TASK REQUIREMENTS: Reproduce each line of the data exactly as it is.

AVAILABLE DATA:
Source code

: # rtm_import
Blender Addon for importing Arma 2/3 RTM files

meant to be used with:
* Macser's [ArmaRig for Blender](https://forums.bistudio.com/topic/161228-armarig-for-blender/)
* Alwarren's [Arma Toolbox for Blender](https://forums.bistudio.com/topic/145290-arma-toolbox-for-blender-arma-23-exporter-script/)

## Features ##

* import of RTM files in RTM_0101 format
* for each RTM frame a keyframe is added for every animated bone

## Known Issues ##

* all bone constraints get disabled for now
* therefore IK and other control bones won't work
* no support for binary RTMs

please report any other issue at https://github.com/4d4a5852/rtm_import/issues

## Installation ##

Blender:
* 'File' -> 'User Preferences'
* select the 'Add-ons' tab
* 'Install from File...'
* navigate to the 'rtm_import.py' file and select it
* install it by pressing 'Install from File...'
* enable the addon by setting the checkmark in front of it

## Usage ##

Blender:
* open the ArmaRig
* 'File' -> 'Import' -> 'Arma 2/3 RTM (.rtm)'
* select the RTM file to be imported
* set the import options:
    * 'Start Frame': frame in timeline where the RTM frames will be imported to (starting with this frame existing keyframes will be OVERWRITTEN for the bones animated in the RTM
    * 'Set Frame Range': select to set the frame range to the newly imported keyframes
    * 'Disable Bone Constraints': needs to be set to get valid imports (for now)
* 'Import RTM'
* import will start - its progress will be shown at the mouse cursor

ANSWER FOR THIS EXERCISE:
Source code

: # rtm_import
Blender Addon for importing Arma 2/3 RTM files

meant to be used with:
* Macser's [ArmaRig for Blender](https://forums.bistudio.com/topic/161228-armarig-for-blender/)
* Alwarren's [Arma Toolbox for Blender](https://forums.bistudio.com/topic/145290-arma-toolbox-for-blender-arma-23-exporter-script/)

## Features ##

* import of RTM files in RTM_0101 format
* for each RTM frame a keyframe is added for every animated bone

## Known Issues ##

* all bone constraints get disabled for now
* therefore IK and other control bones won't work
* no support for binary RTMs

please report any other issue at https://github.com/4d4a5852/rtm_import/issues

## Installation ##

Blender:
* 'File' -> 'User Preferences'
* select the 'Add-ons' tab
* 'Install from File...'
* navigate to the 'rtm_import.py' file and select it
* install it by pressing 'Install from File...'
* enable the addon by setting the checkmark in front of it

## Usage ##

Blender:
* open the ArmaRig
* 'File' -> 'Import' -> 'Arma 2/3 RTM (.rtm)'
* select the RTM file to be imported
* set the import options:
    * 'Start Frame': frame in timeline where the RTM frames will be imported to (starting with this frame existing keyframes will be OVERWRITTEN for the bones animated in the RTM
    * 'Set Frame Range': select to set the frame range to the newly imported keyframes
    * 'Disable Bone Constraints': needs to be set to get valid imports (for now)
* 'Import RTM'
* import will start - its progress will be shown at the mouse cursor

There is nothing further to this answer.